Hi,

On Thu, Feb 16, 2017 at 12:50 AM, Ralf Gommers <ralf.gomm...@gmail.com> wrote:
>
>
> On Thu, Feb 16, 2017 at 8:58 AM, Matthew Brett <matthew.br...@gmail.com>
> wrote:
>>
>> On Wed, Feb 15, 2017 at 7:55 PM, Ralf Gommers <ralf.gomm...@gmail.com>
>> wrote:
>> >
>> >
>> > On Thu, Feb 16, 2017 at 8:45 AM, Matthew Brett <matthew.br...@gmail.com>
>> > wrote:
>> >>
>> >> On Wed, Feb 15, 2017 at 7:37 PM, Ralf Gommers <ralf.gomm...@gmail.com>
>> >> wrote:
>> >> >
>> >> >
>> >> > On Thu, Feb 16, 2017 at 8:02 AM, Matthew Brett
>> >> > <matthew.br...@gmail.com>
>> >> > wrote:
>> >> >>
>> >> >> Hey,
>> >> >>
>> >> >> A recent post to the wheel-builders mailing list pointed out some
>> >> >> links to places providing free PowerPC hosting for open source
>> >> >> projects, if they agree to a submitted request:
>> >> >>
>> >> >>
>> >> >>
>> >> >> https://mail.python.org/pipermail/wheel-builders/2017-February/000257.html
>> >> >>
>> >> >> It would be good to get some testing going on these architectures.
>> >> >> Shall we apply for hosting, as the numpy organization?
>> >> >
>> >> >
>> >> > Those are bare VMs it seems.

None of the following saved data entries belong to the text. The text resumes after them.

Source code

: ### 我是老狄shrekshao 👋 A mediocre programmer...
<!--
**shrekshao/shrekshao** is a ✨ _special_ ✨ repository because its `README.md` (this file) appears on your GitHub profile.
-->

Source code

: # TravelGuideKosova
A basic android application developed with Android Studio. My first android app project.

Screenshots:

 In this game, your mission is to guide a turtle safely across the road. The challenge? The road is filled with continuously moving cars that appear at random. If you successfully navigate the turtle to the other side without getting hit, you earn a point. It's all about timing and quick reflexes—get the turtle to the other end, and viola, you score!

Remembering the Buildbot and Mailman
>> >> > horrors, I
>> >> > think we should be very reluctant to taking responsibility for
>> >> > maintaining
>> >> > CI on anything that's not hosted and can be controlled with a simple
>> >> > config
>> >> > file in our repo.
>> >>
>> >> Not sure what you mean about mailman - maybe the Enthought servers we
>> >> didn't have access to?
>> >
>> >
>> > We did have access (for most of the time), it's just that no one is
>> > interested in putting in lots of hours on sysadmin duties.
>> >
>> >>
>> >> For buildbot, I've been maintaining about 12
>> >> crappy old machines for about 7 years now [1] - I'm happy to do the
>> >> same job for a couple of properly hosted PPC machines.
>> >
>> >
>> > That's awesome persistence. The NumPy and SciPy buildbots certainly
>> > weren't
>> > maintained like that, half of them were offline or broken for long
>> > periods
>> > usually.
>>
>> Right - they do need persistence, and to have someone who takes
>> responsibility for them.
>>
>> >>
>> >>  At least we'd
>> >> have some way of testing for these machines, if we get stuck - even if
>> >> that involved spinning up a VM and installing the stuff we needed from
>> >> the command line.
>> >
>> >
>> > I do see the value of testing on more platforms of course. It's just
>> > about
>> > logistics/responsibilities. If you're saying that you'll do the
>> > maintenance,
>> > and want to apply for resources using the NumPy name, that's much better
>> > I
>> > think then making "the numpy devs" collectively responsible.
>>
>> Yes, exactly.  I'm happy to take responsibility for them, I just
>> wanted to make sure that numpy devs could get at them if I'm not
>> around for some reason.
>
>
> In that case, +1 from me!

OK - IBM have kindly given me access to a testing machine, via my own
SSH public key.   Would it make sense to have a Numpy key, with
several people having access to the private key and passphrase?